[[ Supplied records open ]]
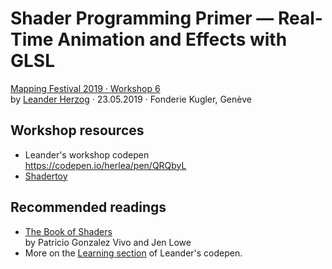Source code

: # Shader Programming Primer — Real-Time Animation and Effects with GLSL

[Mapping Festival 2019 · Workshop 6](https://2019.mappingfestival.com/workshop/376)  
by [Leander Herzog](https://www.shadertoy.com/user/lennyjpg) · 23.05.2019 · Fonderie Kugler, Genève

## Workshop resources

* Leander's workshop codepen  
  https://codepen.io/herlea/pen/QRQbyL
* [Shadertoy](https://www.shadertoy.com/new)

## Recommended readings

* [The Book of Shaders](https://thebookofshaders.com)  
  by Patricio Gonzalez Vivo and Jen Lowe
* More on the [Learning section](https://codepen.io/herlea/pen/QRQbyL) of Leander's codepen.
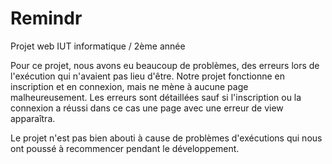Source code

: # Remindr
Projet web IUT informatique / 2ème année


Pour ce projet, nous avons eu beaucoup de problèmes, des erreurs lors de l'exécution qui n'avaient pas lieu d'être. Notre projet fonctionne en inscription et en connexion, mais ne mène à aucune page malheureusement. Les erreurs sont détaillées sauf si l'inscription ou la connexion a réussi dans ce cas une page avec une erreur de view apparaîtra.

Le projet n'est pas bien abouti à cause de problèmes d'exécutions qui nous ont poussé à recommencer pendant le développement.
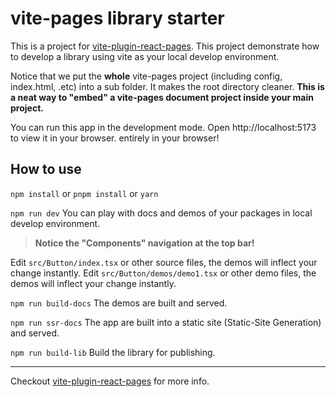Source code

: # vite-pages library starter

This is a  project for [vite-plugin-react-pages](https://github.com/vitejs/vite-plugin-react-pages).
This project demonstrate how to develop a library using vite as your local develop environment.

Notice that we put the **whole** vite-pages project (including config, index.html, .etc) into a sub folder. It makes the root directory cleaner. **This is a neat way to "embed" a vite-pages document project inside your main project.**

You can run this app in the development mode.
Open http://localhost:5173 to view it in your browser. entirely in your browser!

## How to use

`npm install` or `pnpm install` or `yarn`

`npm run dev` You can play with docs and demos of your packages in local develop environment.

> **Notice the "Components" navigation at the top bar!**

Edit `src/Button/index.tsx` or other source files, the demos will inflect your change instantly.
Edit `src/Button/demos/demo1.tsx` or other demo files, the demos will inflect your change instantly.

`npm run build-docs` The demos are built and served.

`npm run ssr-docs` The app are built into a static site (Static-Site Generation) and served.

`npm run build-lib` Build the library for publishing.

---

Checkout [vite-plugin-react-pages](https://github.com/vitejs/vite-plugin-react-pages) for more info.
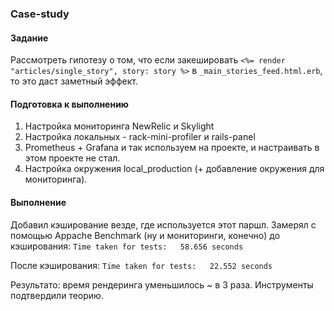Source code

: ### Case-study

#### Задание

Рассмотреть гипотезу о том, что если закешировать `<%= render "articles/single_story", story: story %>` в `_main_stories_feed.html.erb`, то это даст заметный эффект.

#### Подготовка к выполнению

1) Настройка мониторинга NewRelic и Skylight
2) Настройка локальных - rack-mini-profiler и rails-panel
3) Prometheus + Grafana и так используем на проекте, и настраивать в этом проекте не стал.
4) Настройка окружения local_production (+ добавление окружения для мониторинга).

#### Выполнение

Добавил кэширование везде, где используется этот паршл.
Замерял с помощью Appache Benchmark (ну и мониторинги, конечно)
до кэширования:
`Time taken for tests:   58.656 seconds`

После кэширования:
`Time taken for tests:   22.552 seconds`

Результато: время рендеринга уменьшилось ~ в 3 раза.
Инструменты подтвердили теорию.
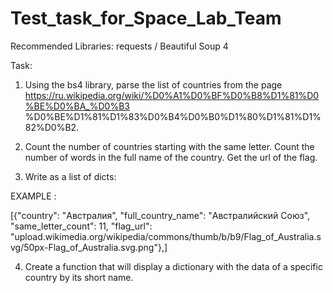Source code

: # Test_task_for_Space_Lab_Team
Recommended Libraries: requests / Beautiful Soup 4

Task:

1. Using the bs4 library, parse the list of countries from the page https://ru.wikipedia.org/wiki/%D0%A1%D0%BF%D0%B8%D1%81%D0%BE%D0%BA_%D0%B3 %D0%BE%D1%81%D1%83%D0%B4%D0%B0%D1%80%D1%81%D1%82%D0%B2.

2. Count the number of countries starting with the same letter. Count the number of words in the full name of the country. Get the url of the flag.

3. Write as a list of dicts:

EXAMPLE : 

 [{"country": "Австралия", 
"full_country_name": "Австралийский Союз",
"same_letter_count": 11,
"flag_url": "upload.wikimedia.org/wikipedia/commons/thumb/b/b9/Flag_of_Australia.svg/50px-Flag_of_Australia.svg.png"},]

4. Create a function that will display a dictionary with the data of a specific country by its short name.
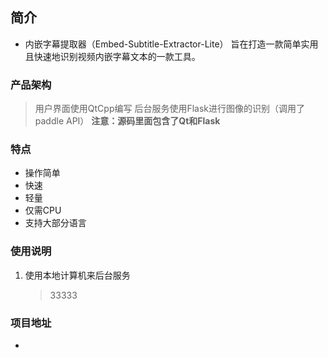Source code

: ## 简介
- 内嵌字幕提取器（Embed-Subtitle-Extractor-Lite） 旨在打造一款简单实用且快速地识别视频内嵌字幕文本的一款工具。

### 产品架构
> 用户界面使用QtCpp编写
> 后台服务使用Flask进行图像的识别（调用了paddle API）
**注意：源码里面包含了Qt和Flask**

### 特点
- 操作简单
- 快速
- 轻量
- 仅需CPU
- 支持大部分语言

### 使用说明
1. 使用本地计算机来后台服务
   > 33333



### 项目地址

-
[[ Supplied records closed ]]
§ Instructions for the task
Using the entries above, repeat exactly the lines from the one with "Le projet n'est" to the one with "or other demo", both included, and leave the pictures behind.

§ Written solution
Le projet n'est pas bien abouti à cause de problèmes d'exécutions qui nous ont poussé à recommencer pendant le développement.
Source code

: # vite-pages library starter

This is a  project for [vite-plugin-react-pages](https://github.com/vitejs/vite-plugin-react-pages).
This project demonstrate how to develop a library using vite as your local develop environment.

Notice that we put the **whole** vite-pages project (including config, index.html, .etc) into a sub folder. It makes the root directory cleaner. **This is a neat way to "embed" a vite-pages document project inside your main project.**

You can run this app in the development mode.
Open http://localhost:5173 to view it in your browser. entirely in your browser!

## How to use

`npm install` or `pnpm install` or `yarn`

`npm run dev` You can play with docs and demos of your packages in local develop environment.

> **Notice the "Components" navigation at the top bar!**

Edit `src/Button/index.tsx` or other source files, the demos will inflect your change instantly.
Edit `src/Button/demos/demo1.tsx` or other demo files, the demos will inflect your change instantly.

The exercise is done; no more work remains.